Türkiye’de birçok sanayi kuruluşunun hammadde ithalatını düzenleyen Ürün Güvenliği Denetimi Tebliği (2015/29), yeni haliyle Resmî Gazete'de yayımlanarak yürürlüğe girdi. Tebliği değerlendiren Genel Müdür Korkut, atık ürünlerin ithalat yoluyla Türkiye’de sanayiciye yeniden hammadde olarak gelmesini düzenlediğini anlattı: “Üretime girmemesi gereken ya da sadece belli alanlarda kullanılabilecek hammaddeleri belirliyor. Bu tebliğle adeta nihai bir ürünün, hammaddeden itibaren takibi ve kontrolü yapılmış oluyor. Tebliğ, Türkiye’de geri dönüşümün gelişmesi açısından önemli. Plastik sektöründe orijinal hammadde kullanımını teşvik ederken olumsuz imajının giderilmesine katkı sağlayacak. Daha da önemlisi ise sanayiciler arasında hammadde maliyetleri açısından oluşan haksız rekabeti azaltacak.”

Geçen şubat ayında yayımlanan Ürün Güvenliği Denetimi Tebliği ile ithalattaki suistimaller ve üreticiler arasında yaşanan haksız rekabetin önlenmesinin hedeflendiğini vurgulayan Korkut, uygulamada tebliğdeki bazı belirsizlikler sebebiyle gümrüklerde yığılmanın ortaya çıktığını dile getirdi. Bu süreçte faal rol alarak sanayici ve sektör kuruluşlarıyla birlikte çözüme yönelik çalışmalar yaptıklarını belirterek, “Bugün yayımlanan tebliğle birlikte ithal edilen hammaddenin fatura, üretici belgesi ve analiz sertifikasının gümrük idaresine verilmesi ile ithalata izin verilecek. Çevresel kontroller, ilgili bakanlık tarafından aylık olarak daha sonra gerçekleştirilecek.” bilgisini verdi.

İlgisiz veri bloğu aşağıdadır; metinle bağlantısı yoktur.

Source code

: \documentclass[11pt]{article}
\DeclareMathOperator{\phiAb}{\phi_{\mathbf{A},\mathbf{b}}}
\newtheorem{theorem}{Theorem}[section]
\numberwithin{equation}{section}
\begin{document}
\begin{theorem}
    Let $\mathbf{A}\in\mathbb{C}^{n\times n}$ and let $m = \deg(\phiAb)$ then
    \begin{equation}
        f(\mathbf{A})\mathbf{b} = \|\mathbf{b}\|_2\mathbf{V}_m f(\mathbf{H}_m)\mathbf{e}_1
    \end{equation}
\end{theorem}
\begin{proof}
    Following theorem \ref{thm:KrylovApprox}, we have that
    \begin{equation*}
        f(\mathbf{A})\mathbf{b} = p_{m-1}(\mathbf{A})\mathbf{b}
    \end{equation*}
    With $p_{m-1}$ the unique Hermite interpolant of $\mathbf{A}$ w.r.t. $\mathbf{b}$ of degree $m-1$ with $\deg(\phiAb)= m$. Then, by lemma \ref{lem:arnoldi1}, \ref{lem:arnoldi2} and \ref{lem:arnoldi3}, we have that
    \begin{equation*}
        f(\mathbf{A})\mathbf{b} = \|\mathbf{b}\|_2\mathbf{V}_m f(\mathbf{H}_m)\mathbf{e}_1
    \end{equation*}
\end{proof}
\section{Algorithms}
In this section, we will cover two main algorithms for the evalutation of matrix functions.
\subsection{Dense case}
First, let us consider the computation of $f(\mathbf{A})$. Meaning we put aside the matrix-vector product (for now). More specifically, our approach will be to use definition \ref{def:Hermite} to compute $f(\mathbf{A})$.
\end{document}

‘HURDA PLASTİK İTHALATI RİSKİ VAR’

Türkiye’ye 2005 yılına kadar hurda plastik ithalatı yasak olmasına rağmen o tarihten bugüne, Kontrole Tâbi Ürünler listesine alındığını vurgulayan Korkut, 10 yıldır 3901-3914 Gümrük Tarife İstatistik Pozisyonu (GTİP) numaralı ürünlerin, gümrüklerde orijinal ürün olarak sadece beyan edilerek ve başka belge aranmaksızın serbestçe ithalatının yapılabildiğini kaydetti. Bu ithalatın geri kazanılmış granül ve çapak plastik malzemeler için de geçerli olduğunu, bu durumun ise suistimallere ve çevre problemlerine sebep olduğunu vurgulayarak, “Bu durum, dünyanın ikinci büyük polimer ithalatçısı olan ülkemiz için orijinal ürün ithalatı yanında, aynı GTİP numarası ile hurda plastik ithalatı riskini de ortaya çıkarıyordu. Petkim olarak yasal ortamlar da dahil olmak üzere her platformda, bu değişikliğin suistimallere açık olduğunu savunduk. Hurda ve ikincil ürünlerin, orijinal adı altında gümrüklerden sadece beyan ile kolayca geçebildiğine dikkat çektik. Danıştay 10. Dairesi, bu endişelerimizi haklı bularak uygulamanın insan ve çevre sağlığına olumsuz etkileri olacağına ve haksız rekabete neden olduğuna karar verdi. Bu karardan sonra Ekonomi Bakanlığımız, 17.02.2015 tarihli Resmî Gazete’de yayımlanan tebliğle Avrupa Birliği veya Türkiye’de akredite bir kuruluştan alınacak raporların asılları ile Çevre ve Şehircilik Bakanlığı'ndan alınacak kapsam dışı Ek-7 belgesinin gümrük idarelerine verilmesini zorunlu kıldı fakat uygulamada önemli sıkıntılar yarattı. Etkin katkı yaptığımız girişimler sonucu ikinci kez revize edilerek bugünkü haline gelen tebliğle hem suistimallerin önüne geçilmesi sağlanacak hem de yaşanan yığılma sorunu ortadan kaldırılacak. Sonuçta sanayicilerimiz ve ülke ekonomimiz kazanacak. Sürece katkısı olan herkese teşekkür ediyoruz.” diye konuştu.